Игра потеряла всякий интерес».
Потом мы видим тех же людей в иных обстоятельствах, за иным занятием, с другим выражением лица, с другими словами на устах.
Деревенская свадьба! — и вдруг за теми самыми женщинами, теми самыми крестьянами видится нечто иное, большое, то, что называют народом.
«Свадебные поезжане заняли весь двор. Хрупали сено кони, звякая колокольчиками и бубенцами. Тут и там ходили люди, громко смеялись и шутили, шныряли под ногами дети, играли в снежки, и стоял праздничный гомон. А из хаты доносились звуки скрипки и глухие удары бубна, слышны были песни и говор хмельных гостей.
— Одаривайте, одаривайте княгиню молодую! — во весь голос гремел веселый дед Петрок. Он был приглашен сватом и немного захмелел. Но горделиво взмахивал тарелочкой, обернутой белым платком, на которую складывали подарки.
Музыканты играли с веселым задором белорусскую польку, и в хате все ходило ходуном. Валента, важный, словно и не пьяный, подобревший, помогал музыкантам: широко расставив ноги перед скоморохами, он изображал бас, двумя лучинками барабанил в такт по струнам»
«Пока они беседовали, в круг протолкалась Петрочиха, она тянула за руку молчаливую невестку.
— Пойдем, пойдем, моя рыбонька! Вместе работаем, вместе спляшем.
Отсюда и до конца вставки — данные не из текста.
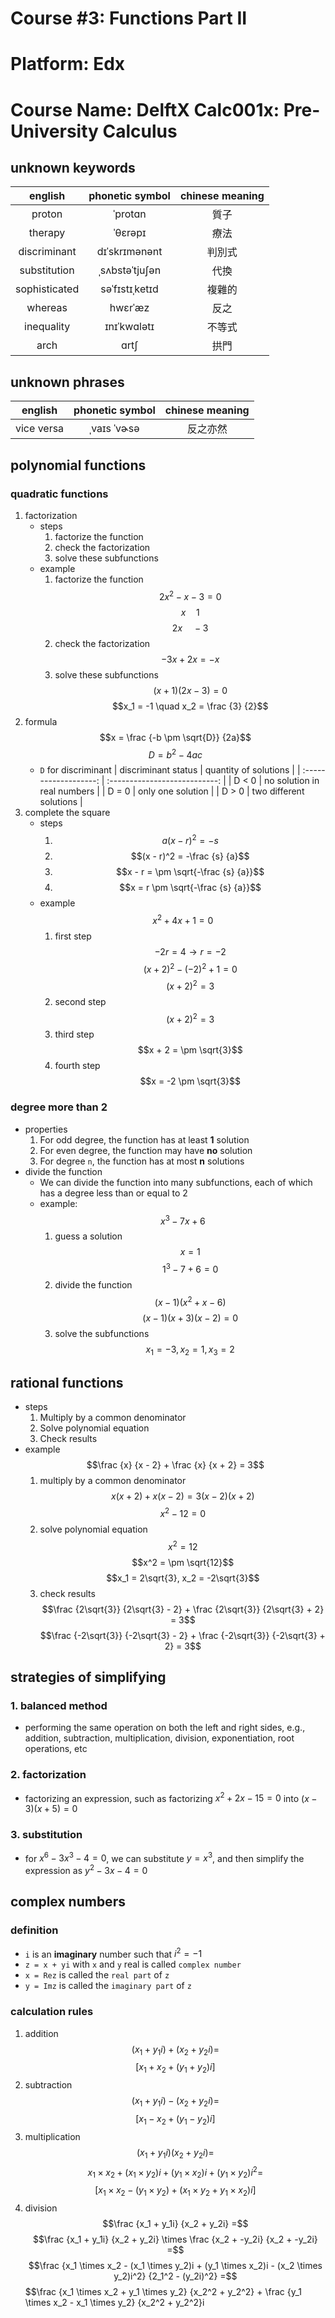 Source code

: # Course #3: Functions Part II

# Platform: Edx

# Course Name: DelftX Calc001x: Pre-University Calculus

## unknown keywords

| english       | phonetic symbol | chinese meaning |
| :-----------: | :-------------: | :-------------: |
| proton        | ˈprotɑn         | 質子             |
| therapy       | ˈθɛrǝpɪ         | 療法            |
| discriminant  | dɪˈskrɪmənənt   | 判別式          |
| substitution  | ˌsʌbstǝˈtjuʃǝn  | 代換            |
| sophisticated | sǝˈfɪstɪˌkеtɪd  | 複雜的          |
| whereas       | hwɛrˈæz         | 反之            |
| inequality    | ɪnɪˈkwɑlǝtɪ     | 不等式          |
| arch          | ɑrtʃ            | 拱門            |

## unknown phrases

| english       | phonetic symbol   | chinese meaning   |
| :-----------: | :---------------: | :---------------: |
| vice versa    | ˌvaɪs ˈvɚsə       | 反之亦然          |

## polynomial functions

### quadratic functions
1. factorization
    * steps
        1. factorize the function
        2. check the factorization
        3. solve these subfunctions
    * example
        1. factorize the function
            $$2x^2 - x - 3 = 0$$
            $$x \quad 1$$
            $$2x \quad -3$$
        2. check the factorization
            $$-3x + 2x = -x$$
        3. solve these subfunctions
            $$(x + 1)(2x - 3) = 0$$
            $$x_1 = -1 \quad x_2 = \frac {3} {2}$$
2. formula
    $$x = \frac {-b \pm \sqrt{D}} {2a}$$
    $$D = b^2 - 4ac$$
    * `D` for discriminant
| discriminant status   | quantity of solutions         |
| :-------------------: | :---------------------------: |
| D < 0                 | no solution in real numbers   |
| D = 0                 | only one solution             |
| D > 0                 | two different solutions       |
3. complete the square
    * steps
        1. $$a(x - r)^2 = -s$$
        2. $$(x - r)^2 = -\frac {s} {a}$$
        3. $$x - r = \pm \sqrt{-\frac {s} {a}}$$
        4. $$x = r \pm \sqrt{-\frac {s} {a}}$$
    * example
        $$x^2 + 4x + 1 = 0$$
        1. first step
            $$-2r = 4 \rightarrow r = -2$$
            $$(x + 2)^2 - (-2)^2 + 1 = 0$$
            $$(x + 2)^2 = 3$$
        2. second step
            $$(x + 2)^2 = 3$$
        3. third step
            $$x + 2 = \pm \sqrt{3}$$
        4. fourth step
            $$x = -2 \pm \sqrt{3}$$
### degree more than 2
* properties
    1. For odd degree, the function has at least **1** solution
    2. For even degree, the function may have **no** solution
    3. For degree `n`, the function has at most **n** solutions
* divide the function
    * We can divide the function into many subfunctions, each of which has a degree less than or equal to 2
    * example:
        $$x^3 - 7x + 6$$
        1. guess a solution
            $$x = 1$$
            $$1^3 - 7 + 6 = 0$$
        2. divide the function
            $$(x - 1)(x^2 + x - 6)$$
            $$(x - 1)(x + 3)(x - 2) = 0$$
        3. solve the subfunctions
            $$x_1 = -3, x_2 = 1, x_3 = 2$$

## rational functions

* steps
    1. Multiply by a common denominator
    2. Solve polynomial equation
    3. Check results
* example
    $$\frac {x} {x - 2} + \frac {x} {x + 2} = 3$$
    1. multiply by a common denominator
        $$x(x + 2) + x(x - 2) = 3(x - 2)(x + 2)$$
        $$x^2 - 12 = 0$$
    2. solve polynomial equation
        $$x^2 = 12$$
        $$x^2 = \pm \sqrt{12}$$
        $$x_1 = 2\sqrt{3}, x_2 = -2\sqrt{3}$$
    3. check results
        $$\frac {2\sqrt{3}} {2\sqrt{3} - 2} + \frac {2\sqrt{3}} {2\sqrt{3} + 2} = 3$$
        $$\frac {-2\sqrt{3}} {-2\sqrt{3} - 2} + \frac {-2\sqrt{3}} {-2\sqrt{3} + 2} = 3$$

## strategies of simplifying

### 1. balanced method
* performing the same operation on both the left and right sides, e.g., addition, subtraction, multiplication, division, exponentiation, root operations, etc
### 2. factorization
* factorizing an expression, such as factorizing $x^2 + 2x - 15 = 0$ into $(x - 3)(x + 5) = 0$
### 3. substitution
* for $x^6 - 3x^3 - 4 = 0$, we can substitute $y = x^3$, and then simplify the expression as $y^2 - 3x - 4 = 0$

## complex numbers

### definition
* `i` is an **imaginary** number such that $i^2 = -1$
* `z = x + yi` with `x` and `y`  real is called `complex number`
* `x = Rez` is called the `real part` of `z`
* `y = Imz` is called the `imaginary part` of `z`
### calculation rules
1. addition
    $$(x_1 + y_1i) + (x_2 + y_2i) =$$
    $$[x_1 + x_2 + (y_1 + y_2)i]$$
2. subtraction
    $$(x_1 + y_1i) - (x_2 + y_2i) =$$
    $$[x_1 - x_2 + (y_1 - y_2)i]$$
3. multiplication
    $$(x_1 + y_1i)(x_2 + y_2i) =$$
    $$x_1 \times x_2 + (x_1 \times y_2)i + (y_1 \times x_2)i + (y_1 \times y_2)i^2 =$$
    $$[x_1 \times x_2 - (y_1 \times y_2) + (x_1 \times y_2 + y_1 \times x_2)i]$$
4. division
    $$\frac {x_1 + y_1i} {x_2 + y_2i} =$$
    $$\frac {x_1 + y_1i} {x_2 + y_2i} \times \frac {x_2 + -y_2i} {x_2 + -y_2i} =$$
    $$\frac {x_1 \times x_2 - (x_1 \times y_2)i + (y_1 \times x_2)i - (x_2 \times y_2)i^2} {2_1^2 - (y_2i)^2} =$$
    $$\frac {x_1 \times x_2 + y_1 \times y_2} {x_2^2 + y_2^2} + \frac {y_1 \times x_2 - x_1 \times y_2} {x_2^2 + y_2^2}i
Пусть любуются добрые люди, как мы гуляем.
И пошла-пошла старуха, отступая задом, подпрыгивая по-сорочьи: хлопала в ладоши и веселыми глазками пристально вглядывалась в молодуху, а та, одной рукой подхватив край фартука и другой плавно взмахивая у головы, плыла за свекровью с едва заметной улыбкой, в которой постоянное затаенное страдание спешило теперь навстречу безудержному веселью и поддавалось ему.
Старуха запела старческим, дрожащим и ласковым голосом:
Ты, невестушка,
Ты — лебедушка!..
И молодуха сразу подхватила:
Матушка моя старенька,
Как голубка седенька!
И все были поражены чистым и звонким голосом этой тихой и молчаливой невестки Петрока».
***
Уже раннему творчеству Максима Горецкого свойственно то, что мы видим и у других классиков белорусской литературы — в произведениях Купалы, Коласа, Богдановича. Они умеют видеть свет во тьме, видеть духовную силу, нравственную мощь угнетенного люда.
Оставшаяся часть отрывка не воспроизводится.